On top of a vintage Microvision, Matt also ordered three old baseball games off EBAY, two of which I used to have (I think, one for sure), Entex games, and one Coleco head to head! They came yesterday. I’ll definitely be turning the kitchen into a game museum!

The older Entex didn’t work. It is all mechanical! So we took it apart (of course) and re-soldered on a wire for the pitcher’s LED. Then batting didn’t work. So we looked at it, and looked at it. We figured out how it was supposed to work, then matt guessed the spring tooth was supposed to press the rocker on the moving arm. I looked and sure enough, the end of the spring was sheared. So some pliers and unravelling the spring one round, we had the game back up and running.

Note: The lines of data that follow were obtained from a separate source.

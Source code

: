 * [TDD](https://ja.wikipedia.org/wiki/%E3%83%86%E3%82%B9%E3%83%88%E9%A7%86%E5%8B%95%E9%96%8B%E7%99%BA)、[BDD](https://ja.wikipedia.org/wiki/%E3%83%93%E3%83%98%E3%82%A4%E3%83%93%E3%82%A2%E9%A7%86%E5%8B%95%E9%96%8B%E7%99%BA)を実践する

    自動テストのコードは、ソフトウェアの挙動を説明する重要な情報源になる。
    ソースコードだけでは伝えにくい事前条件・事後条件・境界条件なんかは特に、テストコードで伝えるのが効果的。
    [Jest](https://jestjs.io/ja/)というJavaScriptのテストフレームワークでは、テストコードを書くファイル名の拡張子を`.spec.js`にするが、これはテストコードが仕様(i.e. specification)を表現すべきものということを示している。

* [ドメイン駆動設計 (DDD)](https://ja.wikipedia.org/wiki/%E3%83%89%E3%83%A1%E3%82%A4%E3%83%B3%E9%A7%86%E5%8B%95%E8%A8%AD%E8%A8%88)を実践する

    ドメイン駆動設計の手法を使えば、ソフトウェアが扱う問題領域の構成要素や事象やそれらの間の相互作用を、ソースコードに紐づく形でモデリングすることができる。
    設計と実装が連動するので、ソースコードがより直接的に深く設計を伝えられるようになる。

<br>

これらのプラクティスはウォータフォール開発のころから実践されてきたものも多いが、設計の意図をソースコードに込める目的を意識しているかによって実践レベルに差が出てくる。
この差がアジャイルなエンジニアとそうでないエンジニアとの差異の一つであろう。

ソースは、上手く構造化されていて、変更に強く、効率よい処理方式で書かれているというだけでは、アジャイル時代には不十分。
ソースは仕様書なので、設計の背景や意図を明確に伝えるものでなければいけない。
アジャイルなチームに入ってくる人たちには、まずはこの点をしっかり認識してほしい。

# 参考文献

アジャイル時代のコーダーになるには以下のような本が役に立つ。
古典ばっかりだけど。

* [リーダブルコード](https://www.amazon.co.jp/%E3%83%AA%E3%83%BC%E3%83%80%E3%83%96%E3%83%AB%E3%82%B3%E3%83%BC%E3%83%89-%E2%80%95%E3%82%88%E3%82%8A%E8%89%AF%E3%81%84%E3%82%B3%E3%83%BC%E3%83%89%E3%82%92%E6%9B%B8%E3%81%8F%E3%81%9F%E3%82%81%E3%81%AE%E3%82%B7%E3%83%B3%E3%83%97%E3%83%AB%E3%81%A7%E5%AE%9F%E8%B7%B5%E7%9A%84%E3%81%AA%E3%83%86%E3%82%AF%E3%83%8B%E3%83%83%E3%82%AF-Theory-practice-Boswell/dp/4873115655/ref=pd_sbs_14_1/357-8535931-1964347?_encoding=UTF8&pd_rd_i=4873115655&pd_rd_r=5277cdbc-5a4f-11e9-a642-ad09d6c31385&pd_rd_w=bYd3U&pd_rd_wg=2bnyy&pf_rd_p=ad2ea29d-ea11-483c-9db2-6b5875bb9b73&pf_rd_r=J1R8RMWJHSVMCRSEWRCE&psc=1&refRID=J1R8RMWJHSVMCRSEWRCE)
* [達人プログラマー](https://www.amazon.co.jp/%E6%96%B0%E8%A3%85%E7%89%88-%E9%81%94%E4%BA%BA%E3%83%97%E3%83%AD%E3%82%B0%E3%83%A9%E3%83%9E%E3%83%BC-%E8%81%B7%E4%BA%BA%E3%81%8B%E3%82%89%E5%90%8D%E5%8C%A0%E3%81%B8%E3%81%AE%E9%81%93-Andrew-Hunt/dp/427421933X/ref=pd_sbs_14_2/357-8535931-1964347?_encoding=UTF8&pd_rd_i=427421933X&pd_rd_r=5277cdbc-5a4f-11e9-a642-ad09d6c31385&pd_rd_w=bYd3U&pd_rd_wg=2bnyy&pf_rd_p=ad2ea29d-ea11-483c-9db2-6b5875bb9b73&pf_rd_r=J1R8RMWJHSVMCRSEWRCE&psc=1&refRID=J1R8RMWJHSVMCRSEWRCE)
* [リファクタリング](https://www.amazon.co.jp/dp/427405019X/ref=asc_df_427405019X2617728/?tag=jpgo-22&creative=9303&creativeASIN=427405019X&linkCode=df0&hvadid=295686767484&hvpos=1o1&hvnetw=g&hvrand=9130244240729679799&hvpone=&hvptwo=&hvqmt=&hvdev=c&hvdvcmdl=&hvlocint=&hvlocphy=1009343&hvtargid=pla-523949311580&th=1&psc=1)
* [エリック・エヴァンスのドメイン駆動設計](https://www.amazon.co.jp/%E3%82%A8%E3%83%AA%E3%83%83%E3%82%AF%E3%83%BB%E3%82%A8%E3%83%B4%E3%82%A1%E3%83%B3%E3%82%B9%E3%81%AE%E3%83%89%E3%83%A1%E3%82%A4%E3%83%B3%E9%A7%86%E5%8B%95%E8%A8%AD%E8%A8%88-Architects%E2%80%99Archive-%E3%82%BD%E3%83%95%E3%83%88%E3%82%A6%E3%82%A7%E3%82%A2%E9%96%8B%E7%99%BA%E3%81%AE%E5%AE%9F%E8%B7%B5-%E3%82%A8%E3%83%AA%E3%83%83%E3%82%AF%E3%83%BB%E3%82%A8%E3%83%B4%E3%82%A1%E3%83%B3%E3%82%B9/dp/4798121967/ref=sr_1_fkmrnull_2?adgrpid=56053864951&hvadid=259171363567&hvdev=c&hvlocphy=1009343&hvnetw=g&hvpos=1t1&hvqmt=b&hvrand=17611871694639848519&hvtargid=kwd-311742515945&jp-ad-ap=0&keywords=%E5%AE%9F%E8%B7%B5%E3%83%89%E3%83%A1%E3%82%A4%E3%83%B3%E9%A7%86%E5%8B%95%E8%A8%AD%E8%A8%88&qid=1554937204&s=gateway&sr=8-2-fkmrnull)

Very cool, essentially it is a spinning wheel with three white LEDs, one every third. When you cock the game, it loads a spring. “Pitching” unloads the spring, causing the batting arm to move forwards. This causes the pitching mechanism to come down the plate. It also spins the wheel with the three lights. If the pitch was to be a strike (pitcher chooses) and the batter bats at the right time, the rocker on the batting arm is thrown, which causes the lights on the wheel to illuminate.

These lights, as they spin, match up with little glass tubes that are curved upwards to the game surface. Hence the players see flashing lights. The fielder, when he presses his button, causes the wheel to stop prematurely. Whatever tube the light was aligned with when the wheel stopped determines the outcome of the play, an out or some sort of hit.

You then slide switches manually to score that, like an out, or if it was a hit, three switches illuminate people on first, second or third to mark their positions.

So a totally mechanical game, with lights, from 1979. Rock on!